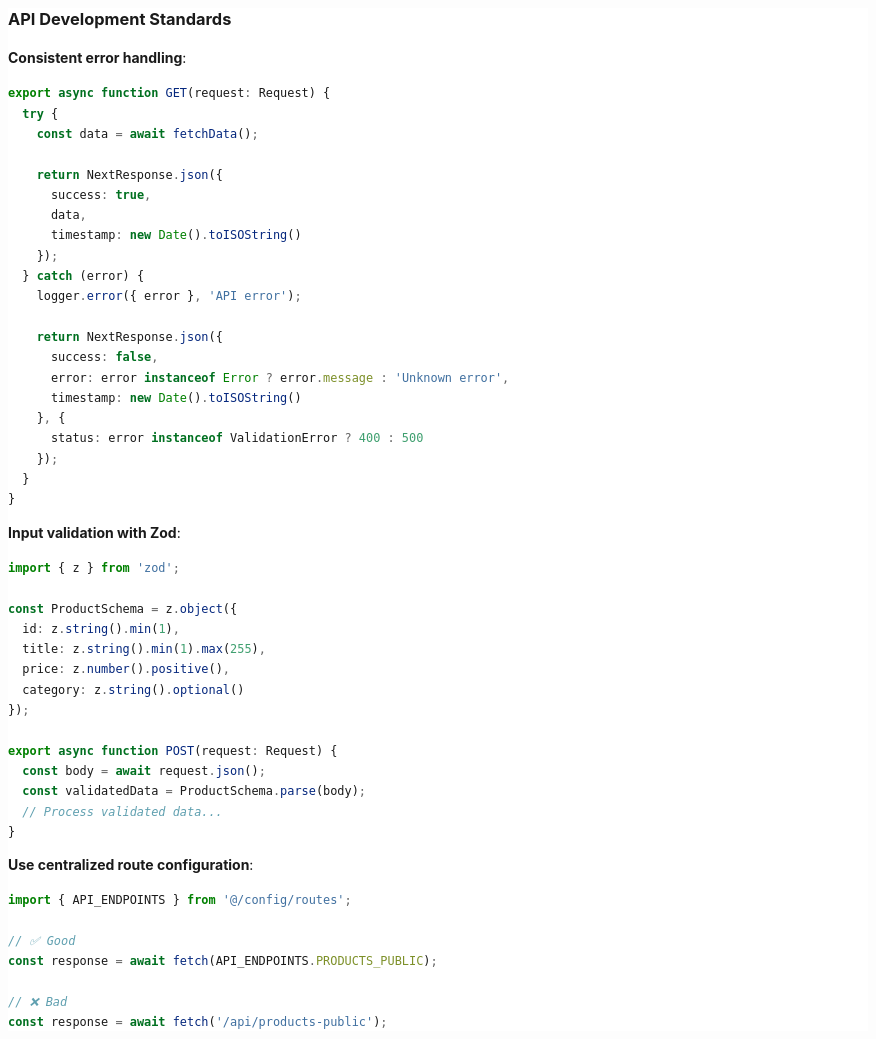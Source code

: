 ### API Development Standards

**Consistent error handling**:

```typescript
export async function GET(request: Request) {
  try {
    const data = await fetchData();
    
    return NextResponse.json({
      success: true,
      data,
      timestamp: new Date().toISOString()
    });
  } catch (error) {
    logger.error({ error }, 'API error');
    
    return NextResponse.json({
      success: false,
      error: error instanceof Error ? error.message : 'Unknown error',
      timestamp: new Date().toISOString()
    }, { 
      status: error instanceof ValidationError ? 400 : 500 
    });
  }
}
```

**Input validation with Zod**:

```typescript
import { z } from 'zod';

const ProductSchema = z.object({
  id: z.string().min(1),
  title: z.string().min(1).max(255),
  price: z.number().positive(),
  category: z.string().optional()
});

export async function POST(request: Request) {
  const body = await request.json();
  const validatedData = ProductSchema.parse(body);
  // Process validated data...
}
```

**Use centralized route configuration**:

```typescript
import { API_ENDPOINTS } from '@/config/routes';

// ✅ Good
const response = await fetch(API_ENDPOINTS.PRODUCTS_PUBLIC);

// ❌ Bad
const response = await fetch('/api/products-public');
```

-- -- --

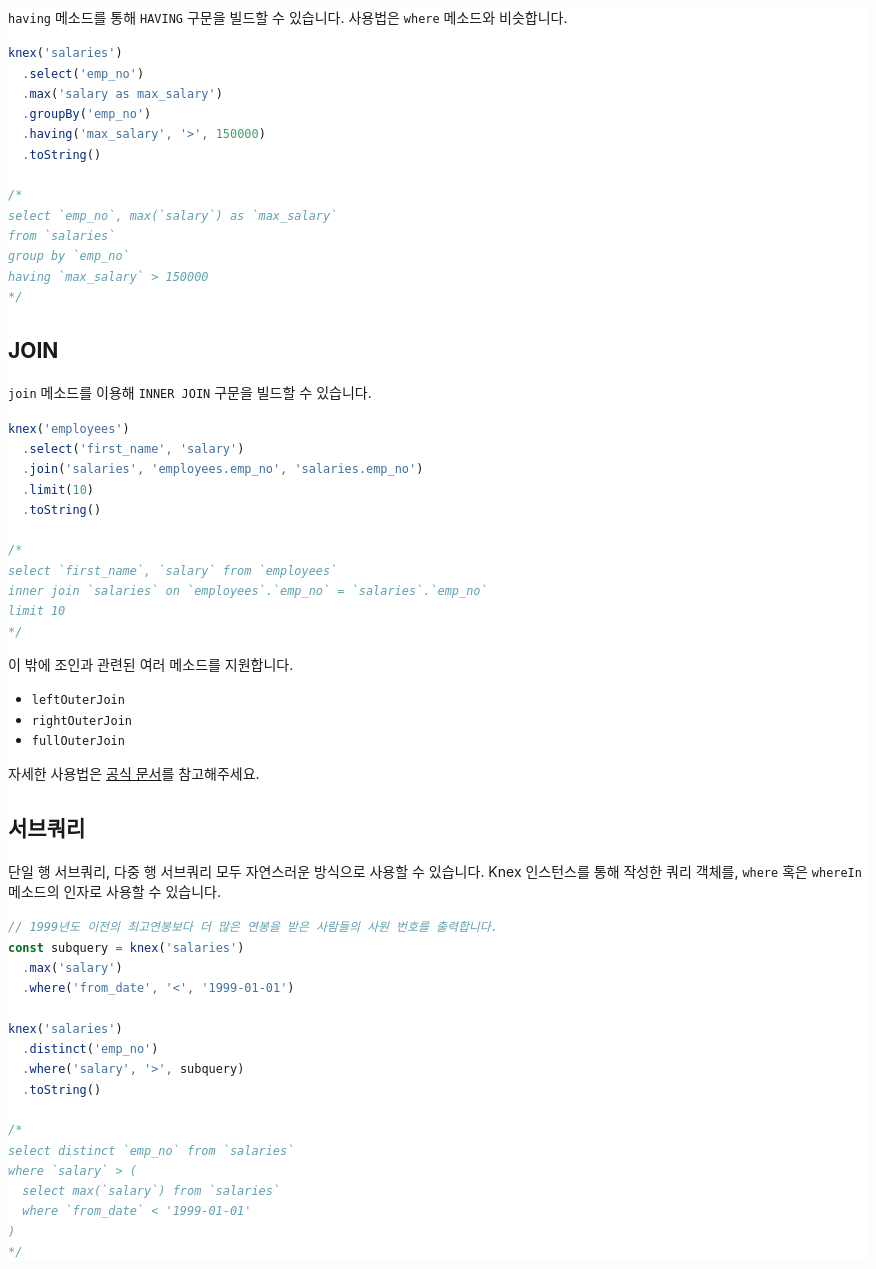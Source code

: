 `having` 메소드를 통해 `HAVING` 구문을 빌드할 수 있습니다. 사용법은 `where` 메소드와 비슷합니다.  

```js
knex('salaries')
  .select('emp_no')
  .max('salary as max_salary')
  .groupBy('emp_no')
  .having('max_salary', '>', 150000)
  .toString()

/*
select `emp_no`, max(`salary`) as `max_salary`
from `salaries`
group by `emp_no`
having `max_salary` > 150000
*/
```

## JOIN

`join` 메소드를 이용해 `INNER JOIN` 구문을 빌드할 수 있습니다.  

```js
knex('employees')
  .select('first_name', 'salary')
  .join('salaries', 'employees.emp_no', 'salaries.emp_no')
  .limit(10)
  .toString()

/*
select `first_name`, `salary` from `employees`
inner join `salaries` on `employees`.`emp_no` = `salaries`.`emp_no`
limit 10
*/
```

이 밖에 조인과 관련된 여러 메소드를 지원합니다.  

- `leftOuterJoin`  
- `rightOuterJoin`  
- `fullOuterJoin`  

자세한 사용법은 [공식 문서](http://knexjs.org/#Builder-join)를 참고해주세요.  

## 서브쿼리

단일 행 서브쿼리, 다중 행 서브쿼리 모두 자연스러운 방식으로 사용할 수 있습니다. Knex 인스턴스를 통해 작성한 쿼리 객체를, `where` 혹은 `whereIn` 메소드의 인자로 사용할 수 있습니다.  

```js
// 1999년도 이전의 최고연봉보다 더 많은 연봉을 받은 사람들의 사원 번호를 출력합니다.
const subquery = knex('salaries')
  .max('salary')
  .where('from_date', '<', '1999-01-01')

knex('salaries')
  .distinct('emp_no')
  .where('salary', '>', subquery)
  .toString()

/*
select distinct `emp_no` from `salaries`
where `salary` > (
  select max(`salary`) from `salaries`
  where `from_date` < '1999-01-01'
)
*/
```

-- -- --

After counting the lines above that include the word "import", give only the number.

2